Start of Block

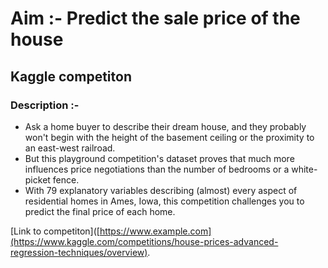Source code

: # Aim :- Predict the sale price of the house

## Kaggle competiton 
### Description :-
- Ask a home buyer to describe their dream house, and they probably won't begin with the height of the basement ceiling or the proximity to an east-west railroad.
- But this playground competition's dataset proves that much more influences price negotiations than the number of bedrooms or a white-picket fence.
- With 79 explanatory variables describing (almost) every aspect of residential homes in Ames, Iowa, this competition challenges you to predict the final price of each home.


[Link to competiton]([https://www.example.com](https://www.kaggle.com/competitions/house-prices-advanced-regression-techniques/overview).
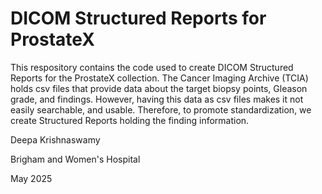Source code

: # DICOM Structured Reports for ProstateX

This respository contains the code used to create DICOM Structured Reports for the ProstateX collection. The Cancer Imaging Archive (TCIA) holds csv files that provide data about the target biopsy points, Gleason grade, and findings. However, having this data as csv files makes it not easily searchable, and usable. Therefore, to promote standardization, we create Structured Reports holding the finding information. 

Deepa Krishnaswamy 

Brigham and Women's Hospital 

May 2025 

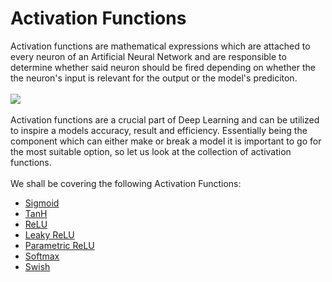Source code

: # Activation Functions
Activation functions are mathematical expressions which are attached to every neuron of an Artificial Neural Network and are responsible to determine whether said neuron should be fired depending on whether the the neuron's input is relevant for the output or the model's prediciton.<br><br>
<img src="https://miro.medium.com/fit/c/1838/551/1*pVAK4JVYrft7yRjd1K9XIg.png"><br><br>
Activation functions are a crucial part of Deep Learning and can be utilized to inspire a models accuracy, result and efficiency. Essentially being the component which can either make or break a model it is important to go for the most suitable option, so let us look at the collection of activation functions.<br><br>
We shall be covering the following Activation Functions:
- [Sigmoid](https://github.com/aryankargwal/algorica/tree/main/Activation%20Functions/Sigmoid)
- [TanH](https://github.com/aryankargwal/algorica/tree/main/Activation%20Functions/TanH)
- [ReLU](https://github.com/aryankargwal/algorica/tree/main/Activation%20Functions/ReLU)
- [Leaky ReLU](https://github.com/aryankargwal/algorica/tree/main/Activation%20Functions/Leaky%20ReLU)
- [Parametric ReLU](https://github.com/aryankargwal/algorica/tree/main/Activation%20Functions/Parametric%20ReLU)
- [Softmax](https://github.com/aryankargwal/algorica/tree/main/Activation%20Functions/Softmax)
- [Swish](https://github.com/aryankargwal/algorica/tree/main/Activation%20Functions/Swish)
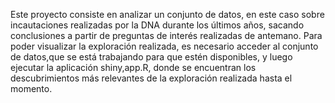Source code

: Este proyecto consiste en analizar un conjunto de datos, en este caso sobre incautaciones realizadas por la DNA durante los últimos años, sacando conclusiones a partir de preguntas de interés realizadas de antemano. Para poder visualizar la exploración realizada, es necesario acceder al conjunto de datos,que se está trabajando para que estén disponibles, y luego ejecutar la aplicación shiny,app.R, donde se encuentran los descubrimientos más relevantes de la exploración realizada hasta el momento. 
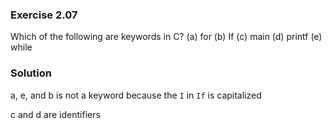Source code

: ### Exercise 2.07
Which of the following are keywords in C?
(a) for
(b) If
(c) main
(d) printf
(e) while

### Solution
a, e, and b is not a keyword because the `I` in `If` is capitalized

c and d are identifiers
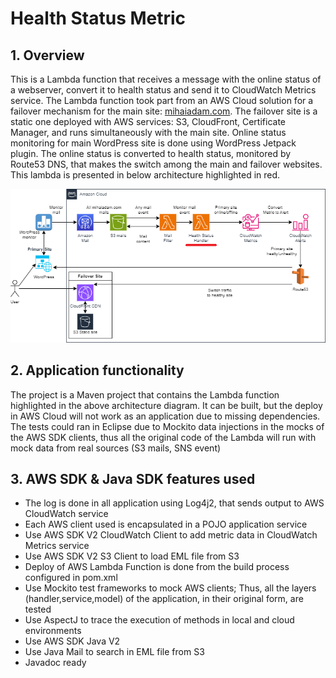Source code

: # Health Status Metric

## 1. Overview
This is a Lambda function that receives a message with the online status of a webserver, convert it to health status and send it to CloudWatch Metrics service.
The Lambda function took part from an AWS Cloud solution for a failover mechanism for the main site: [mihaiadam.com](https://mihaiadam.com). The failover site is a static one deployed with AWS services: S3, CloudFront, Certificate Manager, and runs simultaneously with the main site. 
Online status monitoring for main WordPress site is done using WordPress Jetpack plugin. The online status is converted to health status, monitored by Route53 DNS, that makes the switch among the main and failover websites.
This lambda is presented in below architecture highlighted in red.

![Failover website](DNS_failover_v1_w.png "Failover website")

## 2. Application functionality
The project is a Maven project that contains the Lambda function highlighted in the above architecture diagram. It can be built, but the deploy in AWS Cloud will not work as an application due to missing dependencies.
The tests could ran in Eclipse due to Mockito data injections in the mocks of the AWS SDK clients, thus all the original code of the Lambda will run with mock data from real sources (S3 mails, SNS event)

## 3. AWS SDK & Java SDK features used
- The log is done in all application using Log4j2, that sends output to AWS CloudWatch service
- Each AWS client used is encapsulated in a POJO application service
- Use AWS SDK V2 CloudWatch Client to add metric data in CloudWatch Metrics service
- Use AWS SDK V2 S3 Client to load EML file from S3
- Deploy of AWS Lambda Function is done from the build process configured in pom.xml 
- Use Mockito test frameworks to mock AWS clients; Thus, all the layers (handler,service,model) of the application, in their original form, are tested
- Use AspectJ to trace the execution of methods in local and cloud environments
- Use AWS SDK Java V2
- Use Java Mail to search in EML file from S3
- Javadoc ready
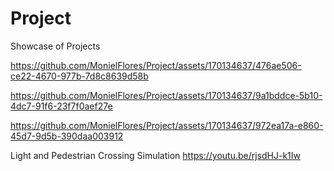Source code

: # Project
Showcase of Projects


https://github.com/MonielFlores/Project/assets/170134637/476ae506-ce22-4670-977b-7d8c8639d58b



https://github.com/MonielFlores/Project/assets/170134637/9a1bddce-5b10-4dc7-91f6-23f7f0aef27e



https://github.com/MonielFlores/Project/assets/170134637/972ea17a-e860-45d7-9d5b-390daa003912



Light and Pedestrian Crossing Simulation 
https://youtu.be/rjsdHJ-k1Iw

End of Block

◆ BRIEF
So that the copy stays exact, reproduce each record word for word and leave its images out.

◆ EXERCISE ANSWER
Source code

: # Aim :- Predict the sale price of the house

## Kaggle competiton 
### Description :-
- Ask a home buyer to describe their dream house, and they probably won't begin with the height of the basement ceiling or the proximity to an east-west railroad.
- But this playground competition's dataset proves that much more influences price negotiations than the number of bedrooms or a white-picket fence.
- With 79 explanatory variables describing (almost) every aspect of residential homes in Ames, Iowa, this competition challenges you to predict the final price of each home.


[Link to competiton]([https://www.example.com](https://www.kaggle.com/competitions/house-prices-advanced-regression-techniques/overview).
Source code

: # DICOM Structured Reports for ProstateX

This respository contains the code used to create DICOM Structured Reports for the ProstateX collection. The Cancer Imaging Archive (TCIA) holds csv files that provide data about the target biopsy points, Gleason grade, and findings. However, having this data as csv files makes it not easily searchable, and usable. Therefore, to promote standardization, we create Structured Reports holding the finding information. 

Deepa Krishnaswamy 

Brigham and Women's Hospital 

May 2025 

Source code

: # Activation Functions
Activation functions are mathematical expressions which are attached to every neuron of an Artificial Neural Network and are responsible to determine whether said neuron should be fired depending on whether the the neuron's input is relevant for the output or the model's prediciton.<br><br>
<img src="https://miro.medium.com/fit/c/1838/551/1*pVAK4JVYrft7yRjd1K9XIg.png"><br><br>
Activation functions are a crucial part of Deep Learning and can be utilized to inspire a models accuracy, result and efficiency. Essentially being the component which can either make or break a model it is important to go for the most suitable option, so let us look at the collection of activation functions.<br><br>
We shall be covering the following Activation Functions:
- [Sigmoid](https://github.com/aryankargwal/algorica/tree/main/Activation%20Functions/Sigmoid)
- [TanH](https://github.com/aryankargwal/algorica/tree/main/Activation%20Functions/TanH)
- [ReLU](https://github.com/aryankargwal/algorica/tree/main/Activation%20Functions/ReLU)
- [Leaky ReLU](https://github.com/aryankargwal/algorica/tree/main/Activation%20Functions/Leaky%20ReLU)
- [Parametric ReLU](https://github.com/aryankargwal/algorica/tree/main/Activation%20Functions/Parametric%20ReLU)
- [Softmax](https://github.com/aryankargwal/algorica/tree/main/Activation%20Functions/Softmax)
- [Swish](https://github.com/aryankargwal/algorica/tree/main/Activation%20Functions/Swish)
Source code

: Este proyecto consiste en analizar un conjunto de datos, en este caso sobre incautaciones realizadas por la DNA durante los últimos años, sacando conclusiones a partir de preguntas de interés realizadas de antemano. Para poder visualizar la exploración realizada, es necesario acceder al conjunto de datos,que se está trabajando para que estén disponibles, y luego ejecutar la aplicación shiny,app.R, donde se encuentran los descubrimientos más relevantes de la exploración realizada hasta el momento. 
Source code

: ### Exercise 2.07
Which of the following are keywords in C?
(a) for
(b) If
(c) main
(d) printf
(e) while

### Solution
a, e, and b is not a keyword because the `I` in `If` is capitalized

c and d are identifiers
Source code

: # Health Status Metric

## 1. Overview
This is a Lambda function that receives a message with the online status of a webserver, convert it to health status and send it to CloudWatch Metrics service.
The Lambda function took part from an AWS Cloud solution for a failover mechanism for the main site: [mihaiadam.com](https://mihaiadam.com). The failover site is a static one deployed with AWS services: S3, CloudFront, Certificate Manager, and runs simultaneously with the main site. 
Online status monitoring for main WordPress site is done using WordPress Jetpack plugin. The online status is converted to health status, monitored by Route53 DNS, that makes the switch among the main and failover websites.
This lambda is presented in below architecture highlighted in red.

![Failover website](DNS_failover_v1_w.png "Failover website")

## 2. Application functionality
The project is a Maven project that contains the Lambda function highlighted in the above architecture diagram. It can be built, but the deploy in AWS Cloud will not work as an application due to missing dependencies.
The tests could ran in Eclipse due to Mockito data injections in the mocks of the AWS SDK clients, thus all the original code of the Lambda will run with mock data from real sources (S3 mails, SNS event)

## 3. AWS SDK & Java SDK features used
- The log is done in all application using Log4j2, that sends output to AWS CloudWatch service
- Each AWS client used is encapsulated in a POJO application service
- Use AWS SDK V2 CloudWatch Client to add metric data in CloudWatch Metrics service
- Use AWS SDK V2 S3 Client to load EML file from S3
- Deploy of AWS Lambda Function is done from the build process configured in pom.xml 
- Use Mockito test frameworks to mock AWS clients; Thus, all the layers (handler,service,model) of the application, in their original form, are tested
- Use AspectJ to trace the execution of methods in local and cloud environments
- Use AWS SDK Java V2
- Use Java Mail to search in EML file from S3
- Javadoc ready
Source code

: # Project
Showcase of Projects


https://github.com/MonielFlores/Project/assets/170134637/476ae506-ce22-4670-977b-7d8c8639d58b



https://github.com/MonielFlores/Project/assets/170134637/9a1bddce-5b10-4dc7-91f6-23f7f0aef27e



https://github.com/MonielFlores/Project/assets/170134637/972ea17a-e860-45d7-9d5b-390daa003912



Light and Pedestrian Crossing Simulation 
https://youtu.be/rjsdHJ-k1Iw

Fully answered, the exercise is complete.